⟨

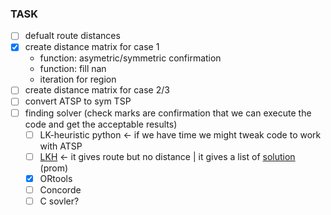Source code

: ### TASK

- [ ] defualt route distances
- [x] create distance matrix for case 1
  - function: asymetric/symmetric confirmation
  - function: fill nan
  - iteration for region
- [ ] create distance matrix for case 2/3
- [ ] convert ATSP to sym TSP
- [ ] finding solver (check marks are confirmation that we can execute the code and get the acceptable results)
   - [ ] LK-heuristic python <- if we have time we might tweak code to work with ATSP
   - [ ] [LKH](https://pypi.org/project/lkh/) <- it gives route but no distance | it gives a list of [solution](https://github.com/Pratiksha100/AnalyticsProject/blob/cheewan/LKH.md) (prom)
   - [x] ORtools
   - [ ] Concorde
   - [ ] C sovler?
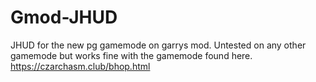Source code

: # Gmod-JHUD
JHUD for the new pg gamemode on garrys mod. Untested on any other gamemode but works fine with the gamemode found here. https://czarchasm.club/bhop.html
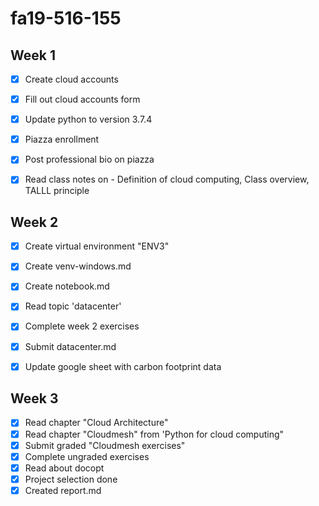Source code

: # fa19-516-155

## Week 1

- [X] Create cloud accounts  
- [X] Fill out cloud accounts form  
- [X] Update python to version 3.7.4  
- [X] Piazza enrollment  
- [X] Post professional bio on piazza  
- [X] Read class notes on - Definition of cloud computing, Class overview, TALLL principle  


## Week 2  

- [X] Create virtual environment "ENV3"  
- [X] Create venv-windows.md  
- [X] Create notebook.md  
- [X] Read topic 'datacenter'  
- [X] Complete week 2 exercises
- [X] Submit datacenter.md
- [X] Update google sheet with carbon footprint data


## Week 3   

- [X] Read chapter "Cloud Architecture"  
- [X] Read chapter "Cloudmesh" from 'Python for cloud computing"  
- [X] Submit graded "Cloudmesh exercises"  
- [X] Complete ungraded exercises  
- [X] Read about docopt  
- [X] Project selection done
- [X] Created report.md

⟩

Exercise details |
Your answer should contain all the material above, written out exactly, and none of the pictures.

The answer |
Source code

: ### TASK

- [ ] defualt route distances
- [x] create distance matrix for case 1
  - function: asymetric/symmetric confirmation
  - function: fill nan
  - iteration for region
- [ ] create distance matrix for case 2/3
- [ ] convert ATSP to sym TSP
- [ ] finding solver (check marks are confirmation that we can execute the code and get the acceptable results)
   - [ ] LK-heuristic python <- if we have time we might tweak code to work with ATSP
   - [ ] [LKH](https://pypi.org/project/lkh/) <- it gives route but no distance | it gives a list of [solution](https://github.com/Pratiksha100/AnalyticsProject/blob/cheewan/LKH.md) (prom)
   - [x] ORtools
   - [ ] Concorde
   - [ ] C sovler?
Source code

: # Gmod-JHUD
JHUD for the new pg gamemode on garrys mod. Untested on any other gamemode but works fine with the gamemode found here. https://czarchasm.club/bhop.html
Source code

: # fa19-516-155

## Week 1

- [X] Create cloud accounts  
- [X] Fill out cloud accounts form  
- [X] Update python to version 3.7.4  
- [X] Piazza enrollment  
- [X] Post professional bio on piazza  
- [X] Read class notes on - Definition of cloud computing, Class overview, TALLL principle  


## Week 2  

- [X] Create virtual environment "ENV3"  
- [X] Create venv-windows.md  
- [X] Create notebook.md  
- [X] Read topic 'datacenter'  
- [X] Complete week 2 exercises
- [X] Submit datacenter.md
- [X] Update google sheet with carbon footprint data


## Week 3   

- [X] Read chapter "Cloud Architecture"  
- [X] Read chapter "Cloudmesh" from 'Python for cloud computing"  
- [X] Submit graded "Cloudmesh exercises"  
- [X] Complete ungraded exercises  
- [X] Read about docopt  
- [X] Project selection done
- [X] Created report.md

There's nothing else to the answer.